> [Your objective]
What is the number of lines in the entries that include the word "just"? Respond with the number only.

> [The input]
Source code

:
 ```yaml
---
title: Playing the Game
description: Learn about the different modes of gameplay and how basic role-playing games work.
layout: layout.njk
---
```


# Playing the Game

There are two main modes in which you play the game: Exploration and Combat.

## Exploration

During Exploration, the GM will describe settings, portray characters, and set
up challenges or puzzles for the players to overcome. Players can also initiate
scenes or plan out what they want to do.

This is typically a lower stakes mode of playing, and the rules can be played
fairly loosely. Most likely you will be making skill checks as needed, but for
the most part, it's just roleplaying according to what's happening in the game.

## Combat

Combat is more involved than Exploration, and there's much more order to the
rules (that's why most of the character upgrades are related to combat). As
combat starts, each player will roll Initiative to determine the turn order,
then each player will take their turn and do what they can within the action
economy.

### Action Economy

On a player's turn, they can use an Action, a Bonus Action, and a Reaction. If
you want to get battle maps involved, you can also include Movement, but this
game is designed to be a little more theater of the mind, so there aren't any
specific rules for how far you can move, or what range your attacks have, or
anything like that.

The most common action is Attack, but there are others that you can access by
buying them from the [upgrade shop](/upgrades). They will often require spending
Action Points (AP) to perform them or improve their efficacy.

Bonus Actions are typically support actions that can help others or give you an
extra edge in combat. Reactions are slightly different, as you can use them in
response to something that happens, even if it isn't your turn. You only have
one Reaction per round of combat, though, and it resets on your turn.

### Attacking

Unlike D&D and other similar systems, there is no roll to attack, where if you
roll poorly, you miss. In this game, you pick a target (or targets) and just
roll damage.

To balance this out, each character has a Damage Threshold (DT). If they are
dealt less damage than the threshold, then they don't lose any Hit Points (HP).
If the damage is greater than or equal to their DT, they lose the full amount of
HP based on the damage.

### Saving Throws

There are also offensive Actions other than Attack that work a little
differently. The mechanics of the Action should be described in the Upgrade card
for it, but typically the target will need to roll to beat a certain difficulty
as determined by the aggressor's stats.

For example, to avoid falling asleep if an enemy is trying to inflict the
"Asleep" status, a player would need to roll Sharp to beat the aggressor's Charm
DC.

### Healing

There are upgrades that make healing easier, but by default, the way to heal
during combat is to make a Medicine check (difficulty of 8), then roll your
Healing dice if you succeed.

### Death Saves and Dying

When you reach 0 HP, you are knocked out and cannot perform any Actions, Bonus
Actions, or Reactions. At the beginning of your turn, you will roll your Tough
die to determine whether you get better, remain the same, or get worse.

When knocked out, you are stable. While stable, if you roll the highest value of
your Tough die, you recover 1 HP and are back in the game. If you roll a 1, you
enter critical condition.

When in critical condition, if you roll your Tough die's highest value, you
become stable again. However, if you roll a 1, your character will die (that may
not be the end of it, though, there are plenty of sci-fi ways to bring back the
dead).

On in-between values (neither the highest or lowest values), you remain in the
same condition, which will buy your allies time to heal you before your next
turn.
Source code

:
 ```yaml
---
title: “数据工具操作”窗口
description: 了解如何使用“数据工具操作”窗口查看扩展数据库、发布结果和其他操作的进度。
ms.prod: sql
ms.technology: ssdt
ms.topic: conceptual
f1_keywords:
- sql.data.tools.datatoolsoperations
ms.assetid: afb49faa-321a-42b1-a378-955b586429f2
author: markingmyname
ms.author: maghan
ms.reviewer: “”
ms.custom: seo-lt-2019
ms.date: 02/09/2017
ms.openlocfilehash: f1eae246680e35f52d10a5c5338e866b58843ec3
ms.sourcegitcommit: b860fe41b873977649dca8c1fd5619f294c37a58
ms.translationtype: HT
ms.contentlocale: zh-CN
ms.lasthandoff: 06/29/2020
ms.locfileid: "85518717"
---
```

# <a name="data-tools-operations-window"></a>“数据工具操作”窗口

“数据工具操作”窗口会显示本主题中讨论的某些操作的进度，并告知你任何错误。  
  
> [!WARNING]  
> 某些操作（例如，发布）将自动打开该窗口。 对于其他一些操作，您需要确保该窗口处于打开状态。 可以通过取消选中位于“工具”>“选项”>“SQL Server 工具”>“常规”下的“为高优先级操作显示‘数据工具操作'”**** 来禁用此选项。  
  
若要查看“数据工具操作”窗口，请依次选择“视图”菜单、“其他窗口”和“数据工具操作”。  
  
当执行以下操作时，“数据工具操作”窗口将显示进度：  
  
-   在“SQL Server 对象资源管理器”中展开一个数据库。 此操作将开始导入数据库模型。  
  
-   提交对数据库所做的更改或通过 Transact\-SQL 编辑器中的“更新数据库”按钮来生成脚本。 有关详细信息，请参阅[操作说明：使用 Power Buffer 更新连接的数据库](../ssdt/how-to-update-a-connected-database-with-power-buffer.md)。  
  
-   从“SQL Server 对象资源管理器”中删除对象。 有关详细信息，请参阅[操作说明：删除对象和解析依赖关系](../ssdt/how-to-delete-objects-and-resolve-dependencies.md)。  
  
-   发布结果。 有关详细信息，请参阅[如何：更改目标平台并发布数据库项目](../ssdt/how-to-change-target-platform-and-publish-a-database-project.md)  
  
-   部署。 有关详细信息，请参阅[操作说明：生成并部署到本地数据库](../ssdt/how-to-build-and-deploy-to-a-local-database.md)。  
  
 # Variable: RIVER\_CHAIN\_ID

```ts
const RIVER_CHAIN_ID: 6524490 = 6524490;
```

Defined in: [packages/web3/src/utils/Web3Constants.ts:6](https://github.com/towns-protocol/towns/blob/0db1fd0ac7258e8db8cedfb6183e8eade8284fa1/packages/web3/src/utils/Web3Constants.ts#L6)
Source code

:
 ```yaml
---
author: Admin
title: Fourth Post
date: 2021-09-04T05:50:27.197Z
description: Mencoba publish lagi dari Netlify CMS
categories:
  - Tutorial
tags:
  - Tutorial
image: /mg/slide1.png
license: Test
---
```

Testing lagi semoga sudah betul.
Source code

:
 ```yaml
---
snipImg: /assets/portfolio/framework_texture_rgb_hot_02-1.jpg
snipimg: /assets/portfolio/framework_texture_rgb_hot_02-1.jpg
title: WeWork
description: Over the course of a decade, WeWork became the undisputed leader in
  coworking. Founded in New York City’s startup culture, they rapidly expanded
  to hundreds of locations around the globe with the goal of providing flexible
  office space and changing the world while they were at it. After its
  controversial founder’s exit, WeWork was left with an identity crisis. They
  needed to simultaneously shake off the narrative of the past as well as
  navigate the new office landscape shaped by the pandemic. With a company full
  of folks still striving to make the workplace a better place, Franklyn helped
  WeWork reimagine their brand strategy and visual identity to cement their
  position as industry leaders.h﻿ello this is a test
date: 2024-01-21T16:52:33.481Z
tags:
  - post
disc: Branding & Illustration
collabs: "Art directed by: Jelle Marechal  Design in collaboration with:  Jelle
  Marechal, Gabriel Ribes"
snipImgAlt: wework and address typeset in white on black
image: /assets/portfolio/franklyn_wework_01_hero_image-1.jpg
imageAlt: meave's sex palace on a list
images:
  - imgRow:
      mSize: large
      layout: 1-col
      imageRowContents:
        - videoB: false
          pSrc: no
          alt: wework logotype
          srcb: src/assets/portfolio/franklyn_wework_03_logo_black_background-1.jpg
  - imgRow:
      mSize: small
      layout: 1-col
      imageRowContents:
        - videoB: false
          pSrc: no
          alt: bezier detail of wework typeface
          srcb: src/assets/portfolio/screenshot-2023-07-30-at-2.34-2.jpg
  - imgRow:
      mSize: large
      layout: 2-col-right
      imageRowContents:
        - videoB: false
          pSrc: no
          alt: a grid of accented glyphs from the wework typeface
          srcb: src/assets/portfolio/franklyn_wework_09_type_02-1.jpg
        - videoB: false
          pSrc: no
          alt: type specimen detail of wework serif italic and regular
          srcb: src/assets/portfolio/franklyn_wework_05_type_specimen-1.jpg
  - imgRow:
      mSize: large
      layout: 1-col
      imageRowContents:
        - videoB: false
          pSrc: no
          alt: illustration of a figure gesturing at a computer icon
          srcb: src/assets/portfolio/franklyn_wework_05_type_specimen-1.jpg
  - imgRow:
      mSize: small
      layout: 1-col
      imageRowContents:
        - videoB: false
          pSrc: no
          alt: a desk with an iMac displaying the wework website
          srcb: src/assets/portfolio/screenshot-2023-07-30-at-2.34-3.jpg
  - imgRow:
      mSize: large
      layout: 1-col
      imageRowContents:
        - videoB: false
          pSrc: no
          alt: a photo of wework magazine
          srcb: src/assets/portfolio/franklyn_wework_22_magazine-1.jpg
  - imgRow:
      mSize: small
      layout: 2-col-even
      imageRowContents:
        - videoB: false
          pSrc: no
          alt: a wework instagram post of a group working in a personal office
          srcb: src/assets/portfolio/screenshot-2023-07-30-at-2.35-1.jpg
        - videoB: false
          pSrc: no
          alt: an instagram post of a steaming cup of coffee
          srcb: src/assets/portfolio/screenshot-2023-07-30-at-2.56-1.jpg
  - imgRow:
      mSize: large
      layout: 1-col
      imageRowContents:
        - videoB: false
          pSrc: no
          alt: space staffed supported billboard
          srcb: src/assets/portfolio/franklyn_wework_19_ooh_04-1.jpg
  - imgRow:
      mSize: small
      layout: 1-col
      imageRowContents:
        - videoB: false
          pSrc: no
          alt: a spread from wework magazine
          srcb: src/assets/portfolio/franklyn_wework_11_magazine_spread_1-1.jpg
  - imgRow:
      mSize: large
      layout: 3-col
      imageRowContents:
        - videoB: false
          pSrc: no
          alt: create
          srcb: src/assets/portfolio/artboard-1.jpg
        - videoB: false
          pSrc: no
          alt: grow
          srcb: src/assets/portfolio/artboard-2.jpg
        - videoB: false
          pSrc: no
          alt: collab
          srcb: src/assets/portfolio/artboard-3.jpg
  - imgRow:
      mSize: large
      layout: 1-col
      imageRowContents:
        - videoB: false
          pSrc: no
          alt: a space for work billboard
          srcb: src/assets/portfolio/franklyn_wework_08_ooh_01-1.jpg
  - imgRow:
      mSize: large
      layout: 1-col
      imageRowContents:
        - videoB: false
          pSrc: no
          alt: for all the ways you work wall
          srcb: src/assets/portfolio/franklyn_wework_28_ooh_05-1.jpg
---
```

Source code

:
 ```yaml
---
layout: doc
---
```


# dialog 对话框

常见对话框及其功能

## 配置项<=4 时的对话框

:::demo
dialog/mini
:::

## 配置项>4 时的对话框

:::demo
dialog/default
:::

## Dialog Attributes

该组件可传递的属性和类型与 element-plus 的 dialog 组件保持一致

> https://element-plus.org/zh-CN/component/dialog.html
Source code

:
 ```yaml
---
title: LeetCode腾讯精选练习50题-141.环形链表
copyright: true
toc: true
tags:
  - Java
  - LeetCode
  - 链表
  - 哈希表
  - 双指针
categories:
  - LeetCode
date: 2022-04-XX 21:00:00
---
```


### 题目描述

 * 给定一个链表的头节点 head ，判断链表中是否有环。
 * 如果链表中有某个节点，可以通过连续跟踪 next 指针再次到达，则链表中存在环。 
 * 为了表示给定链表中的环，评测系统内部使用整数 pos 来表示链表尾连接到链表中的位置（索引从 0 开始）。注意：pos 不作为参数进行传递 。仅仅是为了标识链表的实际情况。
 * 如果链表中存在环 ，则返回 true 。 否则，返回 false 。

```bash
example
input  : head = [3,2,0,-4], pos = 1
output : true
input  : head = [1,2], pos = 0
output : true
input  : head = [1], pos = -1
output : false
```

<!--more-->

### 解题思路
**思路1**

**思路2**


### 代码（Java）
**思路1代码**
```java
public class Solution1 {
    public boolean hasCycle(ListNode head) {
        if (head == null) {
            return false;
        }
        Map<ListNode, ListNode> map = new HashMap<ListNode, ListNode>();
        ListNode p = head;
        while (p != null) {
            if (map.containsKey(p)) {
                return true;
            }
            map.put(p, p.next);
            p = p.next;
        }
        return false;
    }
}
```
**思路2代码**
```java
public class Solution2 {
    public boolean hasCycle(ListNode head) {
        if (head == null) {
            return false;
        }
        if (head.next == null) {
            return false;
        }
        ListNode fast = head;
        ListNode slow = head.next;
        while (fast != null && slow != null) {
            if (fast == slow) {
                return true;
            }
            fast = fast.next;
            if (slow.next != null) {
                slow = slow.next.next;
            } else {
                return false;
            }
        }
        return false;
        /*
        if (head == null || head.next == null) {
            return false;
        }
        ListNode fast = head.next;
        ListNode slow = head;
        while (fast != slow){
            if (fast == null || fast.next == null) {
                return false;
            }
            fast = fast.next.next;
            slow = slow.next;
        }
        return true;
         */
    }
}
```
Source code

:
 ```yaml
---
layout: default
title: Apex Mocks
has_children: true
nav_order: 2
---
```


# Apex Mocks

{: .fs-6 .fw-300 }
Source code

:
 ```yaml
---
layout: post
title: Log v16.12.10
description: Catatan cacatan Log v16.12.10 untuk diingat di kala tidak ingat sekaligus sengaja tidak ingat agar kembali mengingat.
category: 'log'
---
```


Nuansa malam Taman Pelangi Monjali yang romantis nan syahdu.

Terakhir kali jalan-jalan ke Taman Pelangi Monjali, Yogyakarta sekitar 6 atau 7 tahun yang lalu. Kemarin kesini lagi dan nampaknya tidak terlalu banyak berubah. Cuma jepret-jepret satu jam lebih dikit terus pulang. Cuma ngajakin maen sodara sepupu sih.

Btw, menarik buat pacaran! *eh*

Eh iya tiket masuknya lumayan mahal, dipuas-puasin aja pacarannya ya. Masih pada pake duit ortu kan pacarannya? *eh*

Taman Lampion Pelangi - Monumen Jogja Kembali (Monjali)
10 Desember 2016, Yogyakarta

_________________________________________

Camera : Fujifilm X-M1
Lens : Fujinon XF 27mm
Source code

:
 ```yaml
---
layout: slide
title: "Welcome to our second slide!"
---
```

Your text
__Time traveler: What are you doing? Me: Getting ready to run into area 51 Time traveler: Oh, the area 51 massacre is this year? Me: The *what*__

> [Solution]
2